Telling the true story of someone’s life in a film is a difficult task. The trappings of the biopic genre become glaringly apparent when filmmakers try to chronicle an entire life in a two-hour film. There are innumerable events over the course of a person’s lifespan that alter him or her, for better or worse, and humans are always undergoing change. Trying to discern which events are most important is a futile effort, and more often than not, the cradle-to-grave biopic results in a droll feature. However, when the filmmaker focuses on a constrained period of time in a person’s life and frames an entire film around that, the results can be fascinating. Such is the case with writer/director John Krokidas’ drama Kill Your Darlings, which chronicles the early college years of poet Allen Ginsberg and the beginnings of the Beat movement, using that as a springboard to explore themes of rebellion, obsession, and self-discovery.
The result is an ambitious, bombastic debut feature for Krokidas, buoyed by a pair of fearless performances from Daniel Radcliffe and Dane DeHaan. My full Kill Your Darlings Blu-ray review follows after the jump.
Right from the opening shots, Kill Your Darlings demands your attention. The film begins at the end, showing snippets of events in reverse that color the rest of the feature with a sense of foreboding. After the stellar title shot, the pic moves backwards in time as we’re introduced to Allen Ginsberg (Daniel Radcliffe). He lives with his poet father and mentally ill mother, but when he’s accepted to Columbia for college, he seizes the opportunity to break free and start to explore who he is and what he wants to become. Though he’s outwardly a bit sheepish, Ginsberg has a vitality and optimism that shines when he meets a fellow high-minded student, Lucien Carr (Dane DeHaan).
Krokidas does a swell job of hinting at romantic feelings between Ginsberg and Carr without delving into schmaltz or exploitation territory. This is still the 1940s and homosexuality is a crime, so the two are hesitant to bare their feelings even when they’re alone. Through Lucien, Allen is introduced to a host of other artful folk, including a drug-savvy William S. Burroughs (Ben Foster) and an antsy Jack Kerouac (Jack Huston). Ginsberg also runs across an older man, David Kammerer (Michael C. Hall), who seemingly has a complicated relationship with Lucien that involves writing the young boy’s papers in return for intimacy. It’s the relationship between Ginsberg, Carr, and Kammerer that provides the dramatic throughline of the film that slowly turns sinister.
The highlight of Darlings is the performances, specifically Radcliffe as Ginsberg. The actor shreds any and all baggage from the Harry Potter series to fully embrace the character, bringing a vitality, curiosity, and strength to the poet. Ginsberg’s budding sexuality is a major theme of the film, but Radcliffe avoids any clichés that might be associated with such a story, instead playing the role with an honesty and innocence that’s quite refreshing. He and DeHaan also have excellent chemistry, and the latter plays Lucien with charisma to spare, making it easy to see how so many could fall for his free spirit.

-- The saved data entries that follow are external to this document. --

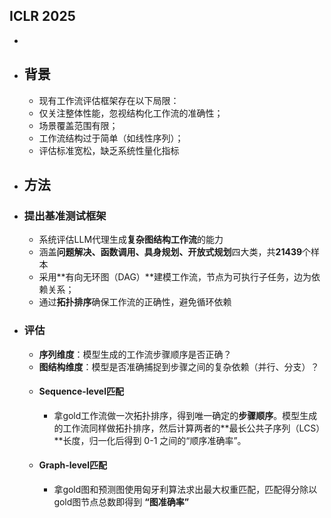 ## ICLR 2025
-
- ## 背景
	- 现有工作流评估框架存在以下局限：
	- 仅关注整体性能，忽视结构化工作流的准确性；
	- 场景覆盖范围有限；
	- 工作流结构过于简单（如线性序列）；
	- 评估标准宽松，缺乏系统性量化指标
- ## 方法
- ### 提出基准测试框架
	- 系统评估LLM代理生成**复杂图结构工作流**的能力
	- 涵盖**问题解决、函数调用、具身规划、开放式规划**四大类，共**21439**个样本
	- 采用**有向无环图（DAG）**建模工作流，节点为可执行子任务，边为依赖关系；
	- 通过**拓扑排序**确保工作流的正确性，避免循环依赖
- ### 评估
	- **序列维度**：模型生成的工作流步骤顺序是否正确？
	- **图结构维度**：模型是否准确捕捉到步骤之间的复杂依赖（并行、分支）？
	- #### Sequence-level匹配
		- 拿gold工作流做一次拓扑排序，得到唯一确定的**步骤顺序**。模型生成的工作流同样做拓扑排序，然后计算两者的**最长公共子序列（LCS）**长度，归一化后得到 0-1 之间的“顺序准确率”。
	- #### Graph-level匹配
		- 拿gold图和预测图使用匈牙利算法求出最大权重匹配，匹配得分除以gold图节点总数即得到 **“图准确率”**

Krokidas is ambitious in his storytelling and direction, and while not everything works, the filmmaker shows great promise. His visual encapsulation of the many drug trips is exciting, and he stages the opening of the film in a way that perfectly sets up the rest of the story. At times the film can feel a bit too ambitious, and in trying to capture the admittedly fascinating flourishes of characters like Burroughs and Kerouac, the story starts to meander and lose focus, even feeling a bit boring at times. This is Ginsberg’s film, and when he’s in the spotlight the pic shines.
The visual transfer of the film is solid, if a tad rough around the edges in spots—though this may just be a result of the shooting process itself. The DTS-HD Master Audio 5.1 has no noticeable faults.
For a movie that failed to catch on with audiences, this Blu-ray release actually has a fair amount of bonus features. The package also includes a DVD copy of the film.
- Audio Commentary – Krokidas, Radcliffe, DeHaan, and co-writer Austin Bunn appear on this feature-length audio commentary, delving into the intricacies of the production, the film’s major themes and influences, and more.
- In Conversation with Daniel Radcliffe and Dane DeHaan – At just over 6 minutes in length, this is a fun yet brief Q&A with the film’s two lead actors.
- Q&A with Director/Co-Writer John Krokidas and Co-Writer Austin Bunn – This Q&A, however, is plenty long, running at 1 hour and 5 minutes. Krokidas and Bunn get into the nitty gritty of the picture, and it’s a fascinating watch for those looking for more insight.
- Deleted Scenes – Seven deleted scenes in all. The highlight is more from Huston and Olsen’s characters, though one can see why their roles were slightly reduced. There are also snippets in which Ginsberg’s sexuality is dealt with in a more up-front manner at the beginning of the film.
- On the Red Carpet at the Toronto Film Festival – Short red carpet interviews with the cast, as well as Krokidas’ introduction before the screening of the film. Nearly 7 minutes and 30 seconds total.